=== Exercise ===
Restate every line of the material that follows, word for word.

=== Source data ===
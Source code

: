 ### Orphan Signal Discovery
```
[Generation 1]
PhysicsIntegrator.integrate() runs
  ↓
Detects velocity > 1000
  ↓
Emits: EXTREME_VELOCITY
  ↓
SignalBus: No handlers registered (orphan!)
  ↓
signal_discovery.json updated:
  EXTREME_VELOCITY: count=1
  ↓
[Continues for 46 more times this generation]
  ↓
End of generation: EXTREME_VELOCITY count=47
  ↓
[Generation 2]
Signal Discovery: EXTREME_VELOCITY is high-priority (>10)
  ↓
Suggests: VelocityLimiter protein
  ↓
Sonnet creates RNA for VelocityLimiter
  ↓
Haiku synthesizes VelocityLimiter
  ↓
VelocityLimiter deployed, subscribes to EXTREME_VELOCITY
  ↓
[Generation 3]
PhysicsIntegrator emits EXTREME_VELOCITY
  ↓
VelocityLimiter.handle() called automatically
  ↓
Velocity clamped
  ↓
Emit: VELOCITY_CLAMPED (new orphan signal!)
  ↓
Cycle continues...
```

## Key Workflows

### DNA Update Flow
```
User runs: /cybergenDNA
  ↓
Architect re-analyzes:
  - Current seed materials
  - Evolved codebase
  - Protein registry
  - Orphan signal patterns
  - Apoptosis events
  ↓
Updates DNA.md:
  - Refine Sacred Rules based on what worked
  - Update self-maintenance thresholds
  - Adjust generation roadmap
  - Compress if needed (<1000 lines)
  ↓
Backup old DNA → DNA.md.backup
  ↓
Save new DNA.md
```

=== Reply ===
Source code

: ### Orphan Signal Discovery
```
[Generation 1]
PhysicsIntegrator.integrate() runs
  ↓
Detects velocity > 1000
  ↓
Emits: EXTREME_VELOCITY
  ↓
SignalBus: No handlers registered (orphan!)
  ↓
signal_discovery.json updated:
  EXTREME_VELOCITY: count=1
  ↓
[Continues for 46 more times this generation]
  ↓
End of generation: EXTREME_VELOCITY count=47
  ↓
[Generation 2]
Signal Discovery: EXTREME_VELOCITY is high-priority (>10)
  ↓
Suggests: VelocityLimiter protein
  ↓
Sonnet creates RNA for VelocityLimiter
  ↓
Haiku synthesizes VelocityLimiter
  ↓
VelocityLimiter deployed, subscribes to EXTREME_VELOCITY
  ↓
[Generation 3]
PhysicsIntegrator emits EXTREME_VELOCITY
  ↓
VelocityLimiter.handle() called automatically
  ↓
Velocity clamped
  ↓
Emit: VELOCITY_CLAMPED (new orphan signal!)
  ↓
Cycle continues...
```

## Key Workflows

### DNA Update Flow
```
User runs: /cybergenDNA
  ↓
Architect re-analyzes:
  - Current seed materials
  - Evolved codebase
  - Protein registry
  - Orphan signal patterns
  - Apoptosis events
  ↓
Updates DNA.md:
  - Refine Sacred Rules based on what worked
  - Update self-maintenance thresholds
  - Adjust generation roadmap
  - Compress if needed (<1000 lines)
  ↓
Backup old DNA → DNA.md.backup
  ↓
Save new DNA.md
```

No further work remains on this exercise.